From: Dan Craig <hoosier@att.net>

As Phones Falter, Haitians Find a Communications Lifeline
February 29, 2004
By SETH SCHIESEL

Even in peaceful times, the Rev. Joao Duarte, a Roman
Catholic priest and an aid worker in Labadie, Haiti, must
leave the town by boat and then travel a mile or two
overland in order to find a cellphone signal.

These days, even that is not an option. As rebels intent on
ousting President Jean-Bertrand Aristide have swept across
Haiti in recent weeks, cellphone and conventional telephone
systems have gone dead in their wake, leaving millions of
Haitians unable to communicate with relatives abroad and in
government-controlled areas.

In scattered locations, however, relatively affordable new
systems that transmit phone calls via satellites and the
Internet have provided a communications lifeline.

"In this emergency situation, this telephone has become a
very important part of helping this community," Father
Duarte said on Thursday over a satellite Internet phone
from his home in Labadie, on Haiti's northern coast.

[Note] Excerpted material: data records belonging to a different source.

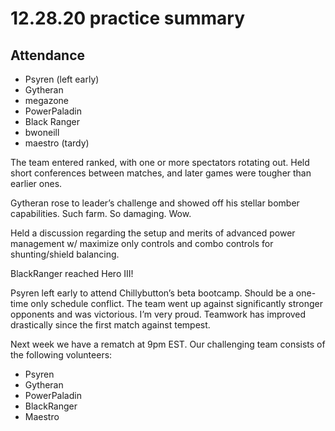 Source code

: # 12.28.20 practice summary

## Attendance

* Psyren (left early)
* Gytheran
* megazone
* PowerPaladin
* Black Ranger
* bwoneill
* maestro (tardy)

The team entered ranked, with one or more spectators rotating out. Held short conferences between matches, and later games were tougher than earlier ones.

Gytheran rose to leader’s challenge and showed off his stellar bomber capabilities. Such farm. So damaging. Wow.

Held a discussion regarding the setup and merits of advanced power management w/ maximize only controls and combo controls for shunting/shield balancing.

BlackRanger reached Hero III!

Psyren left early to attend Chillybutton’s beta bootcamp. Should be a one-time only schedule conflict. The team went up against significantly stronger opponents and was victorious. I’m very proud. Teamwork has improved drastically since the first match against tempest.

Next week we have a rematch at 9pm EST. Our challenging team consists of the following volunteers:

* Psyren
* Gytheran
* PowerPaladin
* BlackRanger
* Maestro
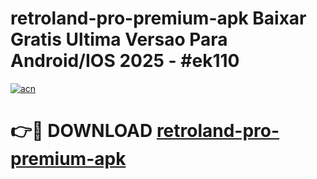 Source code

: # retroland-pro-premium-apk Baixar Gratis Ultima Versao Para Android/IOS 2025 - #ek110

[![acn](https://github.com/user-attachments/assets/0f9c940e-d8b0-45ae-aac7-cd30a18b3e1c)](https://app.mediaupload.pro/?title=retroland-pro-premium-apk&ref=7F)

# 👉🔴 DOWNLOAD [retroland-pro-premium-apk](https://app.mediaupload.pro/?title=retroland-pro-premium-apk&ref=7F) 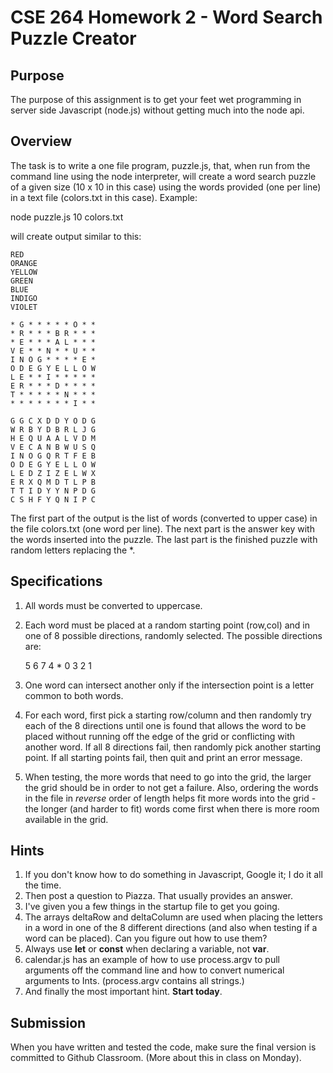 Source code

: # CSE 264 Homework 2 - Word Search Puzzle Creator

## Purpose

The purpose of this assignment is to get your feet wet programming in server side Javascript (node.js) without getting much into the node api.

## Overview

The task is to write a one file program, puzzle.js, that, when run from the command line using the node interpreter, will create a word search puzzle of a given size (10 x 10 in this case) using the words provided (one per line) in a text file (colors.txt in this case). Example:

node puzzle.js 10 colors.txt 

will create output similar to this:

    RED
    ORANGE
    YELLOW
    GREEN
    BLUE
    INDIGO
    VIOLET

    * G * * * * * O * *
    * R * * * B R * * *
    * E * * * A L * * *
    V E * * N * * U * *
    I N O G * * * * E *
    O D E G Y E L L O W
    L E * * I * * * * *
    E R * * * D * * * *
    T * * * * * N * * *
    * * * * * * * I * *

    G G C X D D Y O D G
    W R B Y D B R L J G
    H E Q U A A L V D M
    V E C A N B W U S Q
    I N O G Q R T F E B
    O D E G Y E L L O W
    L E D Z I Z E L W X
    E R X Q M D T L P B
    T T I D Y Y N P D G
    C S H F Y Q N I P C

The first part of the output is the list of words (converted to upper case) in the file colors.txt (one word per line). The next part is the answer key with the words inserted into the puzzle. The last part is the finished puzzle with random letters replacing the *.

## Specifications

1. All words must be converted to uppercase. 
2. Each word must be placed at a random starting point (row,col) and in one of 8 possible directions, randomly selected. The possible directions are:

    5 6 7
    4 * 0
    3 2 1
3. One word can intersect another only if the intersection point is a letter common to both words.
4. For each word, first pick a starting row/column and then randomly try each of the 8 directions until one is found that allows the word to be placed without running off the edge of the grid or conflicting with another word. If all 8 directions fail, then randomly pick another starting point. If all starting points fail, then quit and print an error message.
5. When testing, the more words that need to go into the grid, the larger the grid should be in order to not get a failure. Also, ordering the words in the file in <i>reverse</i> order of length helps fit more words into the grid - the longer (and harder to fit) words come first when there is more room available in the grid.

## Hints

1. If you don't know how to do something in Javascript, Google it; I do it all the time.
2. Then post a question to Piazza. That usually provides an answer.
3. I've given you a few things in the startup file to get you going.
4. The arrays deltaRow and deltaColumn are used when placing the letters in a word in one of the 8 different directions (and also when testing if a word can be placed). Can you figure out how to use them?
5. Always use <b>let</b> or <b>const</b> when declaring a variable, not <b>var</b>.
6. calendar.js has an example of how to use process.argv to pull arguments off the command line and how to convert numerical arguments to Ints. (process.argv contains all strings.)
7. And finally the most important hint. <b>Start today</b>.

## Submission

When you have written and tested the code, make sure the final version is committed to Github Classroom. (More about this in class on Monday).  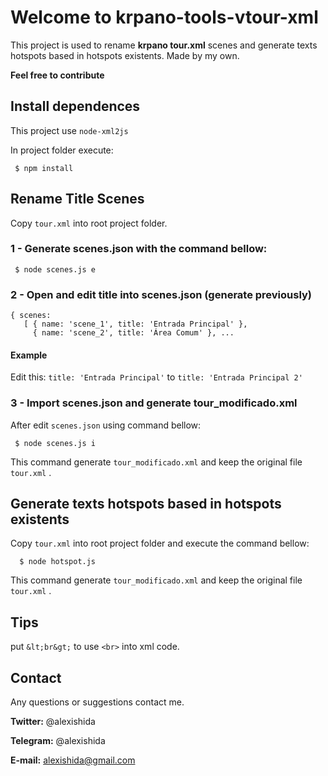 # Welcome to krpano-tools-vtour-xml

This project is used to rename **krpano tour.xml** scenes and generate texts hotspots based in hotspots existents.
Made by my own.

**Feel free to contribute**

## Install dependences
This project use `node-xml2js`

In project folder execute:
 
	 $ npm install

## Rename Title Scenes

Copy `tour.xml` into root project folder.

### 1 - Generate scenes.json with the command bellow:

	 $ node scenes.js e
		
### 2 - Open and edit title into scenes.json (generate previously) 
	{ scenes: 
	   [ { name: 'scene_1', title: 'Entrada Principal' },
	     { name: 'scene_2', title: 'Área Comum' }, ...
#### Example	     
Edit this: `title: 'Entrada Principal'` to  `title: 'Entrada Principal 2'`

### 3 - Import scenes.json and generate tour_modificado.xml
After edit `scenes.json` using command bellow:
	
	 $ node scenes.js i

This command generate `tour_modificado.xml` and keep the original file `tour.xml` .

 ## Generate texts hotspots based in hotspots existents
 Copy `tour.xml` into root project folder and execute the command bellow:
	 
	  $ node hotspot.js
	  
This command generate `tour_modificado.xml` and keep the original file `tour.xml` .

## Tips
put `&lt;br&gt;` to use `<br>` into xml code.

## Contact
Any questions or suggestions contact me.

**Twitter:** @alexishida

**Telegram:** @alexishida

**E-mail:** alexishida@gmail.com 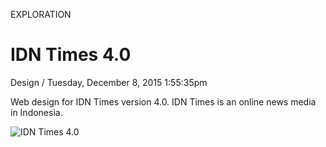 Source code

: <p class="type">EXPLORATION</p>

# IDN Times 4.0

<p class="meta">Design  /  Tuesday, December 8, 2015 1:55:35pm</p>

Web design for IDN Times version 4.0. IDN Times is an online news media in Indonesia.

![IDN Times 4.0](https://farooq-agent.web.app/assets/images/works/large/h3slJWTU_work_image.jpg)

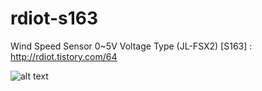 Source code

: # rdiot-s163
Wind Speed Sensor 0~5V Voltage Type (JL-FSX2) [S163] : http://rdiot.tistory.com/64

![alt text](http://cfile7.uf.tistory.com/image/2376C83C57CFF5EF2672C8)

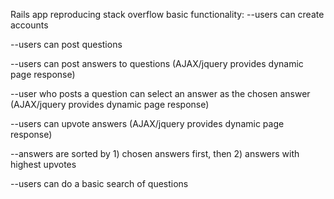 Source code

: Rails app reproducing stack overflow basic functionality:
--users can create accounts

--users can post questions

--users can post answers to questions (AJAX/jquery provides dynamic page response)

--user who posts a question can select an answer as the chosen answer (AJAX/jquery provides dynamic page response)

--users can upvote answers (AJAX/jquery provides dynamic page response)

--answers are sorted by 1) chosen answers first, then 2) answers with highest upvotes

--users can do a basic search of questions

"Right now this is a safe haven, and the telephone is being
used by any person who is in any kind of danger or who
needs refuge," Father Duarte said. "Right now, the entire
north of the country has no telephones. This may be the
only one for, I would say, 100 miles."

Father Duarte said 20 to 30 people had used his phone
recently, with about 60 percent of those calls going to
relatives in North America and the remainder to
government-controlled territories where conventional
telephones still work.

It was unclear just why most cellphones and land-line
telephones in the rebel-controlled north were not working.
Some Haitians speculated that the rebels had disabled the
systems out of fear of government eavesdropping. Others
suggested that the Aristide government had used central
switching stations in Port-au-Prince, the capital, to shut
down communications in rebel-held areas.

A spokesman for the AT&T Corporation declined to speculate
Friday on the cause of the problems, but said Haiti used
only one international switching station, in
Port-au-Prince.

Whatever the cause, satellite Internet links remained one
of the few practical ways for Haitians in rebel territories
to let others know that they were alive.

Pierre, an engineer in Port-au-Prince who agreed to be
identified only by his first name, said Thursday that his
friends were communicating with relatives in the north
using a service from an American company called Net2Phone.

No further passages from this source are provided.